Remember life before the smoking ban? How life had a heady, hazier fug of hidden depths and musky abandon? Lord Cry Cry’s debut album throws you into a dreamy what-if world – where the beatnik decadence of the Left Bank is thrown forward to an alternative present, where the eternal, nicotine-hued avant garde exploration has found its way onto the hard drive; where jazz, blues and classic film soundtracks have found common ground with dubstep and electronica. This is the Mississippi Delta relocated to Silicon Valley. This is Tom Waits for the Ableton generation. This is Lord Cry Cry, his debut album, released on Generation Bass on 21st November 2011.
Wildly adventurous, evocative and dream-like, Lord Cry Cry is the brainchild of Berlin-based producer and composer Christopher Donaghue, who brings a whole world of experience to this album – a genre-gliding musician and film-score composer trained in the psychology of music and music composition, his work is able to use music and rhythm to affect emotion, and over its nine tracks, Lord Cry Cry blends everything from soul to ambient via dubstep and jazz, as much in line with 60s library music as the playful noodlings of Money Mark. On his influences he states: “Until I was about fourteen we only had three albums in the house; Roberta Flack First Take, Motown Chartbusters Vol.3 and The Beatles Oldies but Goldies. They are the foundation of everything I do musically. The more music you have, the less you listen to each track.”

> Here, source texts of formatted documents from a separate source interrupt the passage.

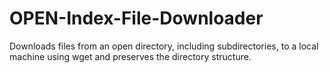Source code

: # OPEN-Index-File-Downloader
Downloads files from an open directory, including subdirectories, to a local machine using wget and preserves the directory structure.
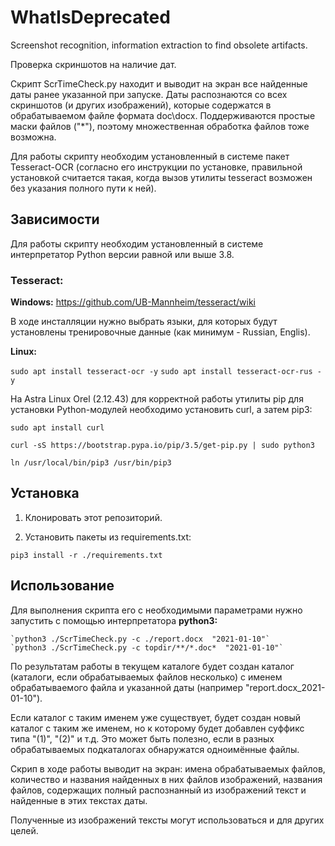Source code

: # WhatIsDeprecated
Screenshot recognition, information extraction to find obsolete artifacts.

Проверка скриншотов на наличие дат.

Скрипт ScrTimeCheck.py находит и выводит на экран все найденные даты ранее указанной при запуске. 
Даты распознаются со всех скриншотов \(и других изображений\), которые содержатся в обрабатываемом файле формата doc\\docx. Поддерживаются простые маски файлов \("*"\), поэтому множественная обработка файлов тоже возможна.

Для работы скрипту необходим установленный в системе пакет Tesseract-OCR (согласно его инструкции по установке, правильной установкой считается такая, когда вызов утилиты tesseract возможен без указания полного пути к ней).

## Зависимости

Для работы скрипту необходим установленный в системе интерпретатор Python версии равной или выше 3.8.

### Tesseract:
**Windows:**  https://github.com/UB-Mannheim/tesseract/wiki

В ходе инсталляции нужно выбрать языки, для которых будут установлены тренировочные данные (как минимум - Russian, Englis).

**Linux:** 

`sudo apt install tesseract-ocr -y`
`sudo apt install tesseract-ocr-rus -y`

На Astra Linux Orel (2.12.43) для корректной работы утилиты pip для установки Python-модулей необходимо установить curl, а затем pip3:

`sudo apt install curl`

`curl -sS https://bootstrap.pypa.io/pip/3.5/get-pip.py | sudo python3`

`ln /usr/local/bin/pip3 /usr/bin/pip3`


## Установка 
1. Клонировать этот репозиторий.

2. Установить пакеты из requirements.txt:

`pip3 install -r ./requirements.txt`


## Использование

Для выполнения скрипта его с необходимыми параметрами нужно запустить с помощью интерпретатора **python3:**

    `python3 ./ScrTimeCheck.py -c ./report.docx  "2021-01-10"`
    `python3 ./ScrTimeCheck.py -c topdir/**/*.doc*  "2021-01-10"`

По результатам работы в текущем каталоге будет создан каталог (каталоги, если обрабатываемых файлов несколько) с именем обрабатываемого файла и указанной даты (например "report.docx_2021-01-10").

Если каталог с таким именем уже существует, будет создан новый каталог с таким же именем, но к которому будет добавлен суффикс типа "(1)", "(2)" и т.д. Это может быть полезно, если в разных обрабатываемых подкаталогах обнаружатся одноимённые файлы.

Скрип в ходе работы выводит на экран: имена обрабатываемых файлов, количество и названия найденных в них файлов изображений, названия файлов, содержащих полный распознанный из изображений текст  и найденные в этих текстах даты. 

Полученные из изображений тексты могут использоваться и для других целей.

His debut single, OneStepTwo, was released by UK independent label Blunt Force Trauma in October 2009 and caught the attention of terrestrial radio and was named 7” of the week by Joe Ransom. Lord Cry Cry has also appeared at Vernissage and music festivals around the world, while his last major appearance was at the Transmediale festival of art and digital culture where he presented a musical lecture boldly spanning the history of progressive and futuristic music – a mix covering genres such as avant-garde jazz, classical, electronic, reggae and dubstep.